Selecting a single word triggers Recall instead of Transform (see below).
Recall
Recall surfaces a brief reminder of what a word means in your story — a character you have not seen in a while, a place name, a term specific to your world. It is not analysis, not a character database, and not a chat.
How to trigger it
- Desktop: double-click a single word
- Mobile: long-press a single word (about half a second)
What you see
- A subtle pulse near the word while the request runs (no spinner, no “Loading…” text)

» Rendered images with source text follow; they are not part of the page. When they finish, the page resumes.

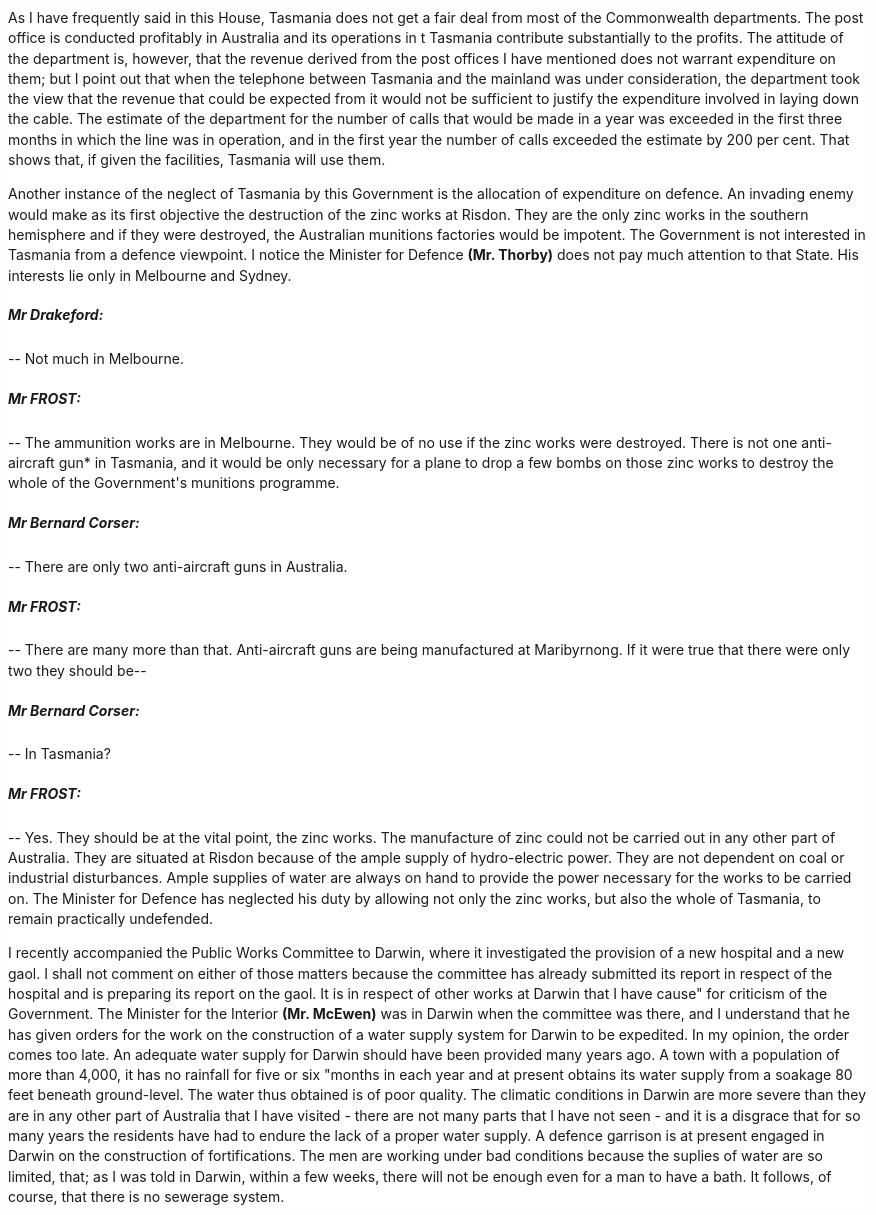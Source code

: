 As I have frequently said in this House, Tasmania does not get a fair deal from most of the Commonwealth departments. The post office is conducted profitably in Australia and its operations in t Tasmania contribute substantially to the profits. The attitude of the department is, however, that the revenue derived from the post offices I have mentioned does not warrant expenditure on them; but I point out that when the telephone between Tasmania and the mainland was under consideration, the department took the view that the revenue that could be expected from it would not be sufficient to justify the expenditure involved in laying down the cable. The estimate of the department for the number of calls that would be made in a year was exceeded in the first three months in which the line was in operation, and in the first year the number of calls exceeded the estimate by 200 per cent. That shows that, if given the facilities, Tasmania will use them. 

Another instance of the neglect of Tasmania by this Government is the allocation of expenditure on defence. An invading enemy would make as its first objective the destruction of the zinc works at Risdon. They are the only zinc works in the southern hemisphere and if they were destroyed, the Australian munitions factories would be impotent. The Government is not interested in Tasmania from a defence viewpoint. I notice the Minister for Defence  **(Mr. Thorby)**  does not pay much attention to that State.  His  interests lie only in Melbourne and Sydney. 

##### Mr Drakeford:

-- Not much in Melbourne. 

##### Mr FROST:

-- The ammunition works are in Melbourne. They would be of no use if the zinc works were destroyed. There is not one anti-aircraft gun* in Tasmania, and it would be only necessary for a plane to drop a few bombs on those zinc works to destroy the whole of the Government's munitions programme. 

##### Mr Bernard Corser:

-- There are only two anti-aircraft guns in Australia. 

##### Mr FROST:

-- There are many more than that. Anti-aircraft guns are being  manufactured  at Maribyrnong. If it were true that there were only two they should be-- 

##### Mr Bernard Corser:

-- In Tasmania? 

##### Mr FROST:

-- Yes. They should be at the vital point, the zinc works. The manufacture of zinc could not be carried out in any other part of Australia. They are situated at Risdon because of the ample supply of hydro-electric power. They are not dependent on coal or industrial disturbances. Ample supplies of water are always on hand to provide the power necessary for the works to be carried on. The Minister for Defence has neglected his duty by allowing not only the zinc works, but also the whole of Tasmania, to remain practically undefended. 

I recently accompanied the Public Works Committee to Darwin, where it investigated the provision of a new hospital and a new gaol. I shall not comment on either of those matters because the committee has already submitted its report in respect of the hospital and is preparing its report on the gaol. It is in respect of other works at Darwin that I have cause" for criticism of the Government. The Minister for the Interior  **(Mr. McEwen)**  was in Darwin when the committee was there, and I understand that he has given orders for the work on the construction of a water supply system for Darwin to be expedited. In my opinion, the order comes too late. An adequate water supply for Darwin should have been provided many years ago. A town with a population of more than 4,000, it has no rainfall for five or six "months in each year and at present obtains its water supply from a soakage 80 feet beneath ground-level. The water thus obtained is of poor quality. The climatic conditions in Darwin are more severe than they are in any other part of Australia that I have visited - there are not many parts that I have not seen - and it is a disgrace that for so many years the residents have had to endure the lack of a proper water supply. A defence garrison is at present engaged in Darwin on the construction of fortifications. The men are working under bad conditions because the suplies of water are so limited, that; as I was told in Darwin, within a few weeks, there will not be enough even for a man to have a bath. It follows, of course, that there is no sewerage system.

- If a result arrives in time, a small floating note (at most a few lines) appears beside the word
- The note fades when you type, click elsewhere, or after a few seconds
When nothing appears
If the manuscript does not establish a clear meaning for that word, or the request takes too long, nothing is shown. There is no error message — a late result never pops in after the moment has passed.
Story intent
Recall also receives story intent as background context, separate from the tier-based models used for the Gem and Transform.
Undo and redo
Signet keeps an undo history of up to 100 editing steps. Undo and redo apply to typing, Gem continuations, accepted Transform rewrites, and other text changes.
Programmatic updates (continuations, accepted rewrites) are recorded as single undo steps so you can revert them cleanly.
Export
Open the stories overlay (via Manage Stories… in the story panel) and choose:
- Export as Markdown — chapter titles as headings, title and author as a preface when set
- Export as Plain Text — manuscript with optional title and author lines at the top
The file downloads to your device. The filename is derived from the story title or the first line of the manuscript.
Working across devices
Signet is server-backed. The same story can be opened on multiple devices signed in with your access URL.

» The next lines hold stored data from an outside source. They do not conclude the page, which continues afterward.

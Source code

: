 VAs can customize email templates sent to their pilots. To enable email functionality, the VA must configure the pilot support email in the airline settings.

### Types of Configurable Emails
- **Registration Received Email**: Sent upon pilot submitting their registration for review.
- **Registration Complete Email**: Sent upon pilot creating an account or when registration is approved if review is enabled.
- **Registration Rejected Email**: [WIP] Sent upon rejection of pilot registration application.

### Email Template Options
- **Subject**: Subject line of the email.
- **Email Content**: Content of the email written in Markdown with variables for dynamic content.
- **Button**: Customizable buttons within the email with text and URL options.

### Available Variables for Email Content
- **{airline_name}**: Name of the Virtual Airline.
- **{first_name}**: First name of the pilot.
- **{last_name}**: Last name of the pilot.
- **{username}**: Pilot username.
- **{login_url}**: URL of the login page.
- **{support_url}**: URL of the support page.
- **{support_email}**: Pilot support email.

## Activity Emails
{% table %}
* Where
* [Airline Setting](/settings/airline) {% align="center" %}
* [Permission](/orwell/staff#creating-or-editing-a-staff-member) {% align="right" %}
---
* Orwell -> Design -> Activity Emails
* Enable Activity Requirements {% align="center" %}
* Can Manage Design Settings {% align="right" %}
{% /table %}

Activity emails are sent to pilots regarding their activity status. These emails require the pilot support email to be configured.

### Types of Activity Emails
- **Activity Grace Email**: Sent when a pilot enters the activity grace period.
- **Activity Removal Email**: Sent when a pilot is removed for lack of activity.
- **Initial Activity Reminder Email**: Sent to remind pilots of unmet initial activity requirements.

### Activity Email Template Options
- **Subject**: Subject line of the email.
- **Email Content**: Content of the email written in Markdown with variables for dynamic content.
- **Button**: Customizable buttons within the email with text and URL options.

When you return to a tab or window (focus, visibility change, or page show), Signet checks whether the server has a newer version of the current story. If your local copy has no unsaved changes and the remote copy is newer, the editor refreshes and briefly shows Updated in the save indicator.
If you have unsaved local edits, Signet will not overwrite them with a remote refresh. Save or wait for auto-save before switching devices to avoid conflicts.
What Signet is not
By design, Signet omits many features common in other writing tools:
- No public signup or password login
- No email system inside the app
- No dashboard or project gallery on launch
- No formatting toolbar (bold, italic, fonts, etc.)

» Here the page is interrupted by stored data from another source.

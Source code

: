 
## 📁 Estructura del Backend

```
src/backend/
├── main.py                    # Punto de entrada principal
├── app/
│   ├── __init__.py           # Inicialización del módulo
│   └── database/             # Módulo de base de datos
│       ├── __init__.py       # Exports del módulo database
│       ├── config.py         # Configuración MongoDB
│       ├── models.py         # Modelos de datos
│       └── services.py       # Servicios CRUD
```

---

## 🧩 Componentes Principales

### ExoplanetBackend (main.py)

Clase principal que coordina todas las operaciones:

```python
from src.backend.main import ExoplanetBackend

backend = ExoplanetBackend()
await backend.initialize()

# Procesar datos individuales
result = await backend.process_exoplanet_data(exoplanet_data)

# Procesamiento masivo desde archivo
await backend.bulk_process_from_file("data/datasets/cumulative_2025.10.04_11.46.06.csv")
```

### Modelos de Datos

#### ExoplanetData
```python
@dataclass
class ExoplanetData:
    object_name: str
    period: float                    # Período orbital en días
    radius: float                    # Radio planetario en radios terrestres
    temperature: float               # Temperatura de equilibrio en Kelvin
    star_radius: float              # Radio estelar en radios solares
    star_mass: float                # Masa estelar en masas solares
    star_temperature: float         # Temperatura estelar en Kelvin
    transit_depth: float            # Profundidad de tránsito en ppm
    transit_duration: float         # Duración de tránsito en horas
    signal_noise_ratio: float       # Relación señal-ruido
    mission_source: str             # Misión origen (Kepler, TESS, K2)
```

- No chat interface or AI side panel
- No collaboration or shared editing
- No character sheets, plot boards, or world-building databases
- No installable PWA or offline mode — the server is the source of truth
Signet is meant to feel like opening a manuscript, not using software. AI appears only when you invoke it — at the Gem, in a selection, or on a word.
Signet is invitation-only.
To request access, write to
signet@agsteiner.de.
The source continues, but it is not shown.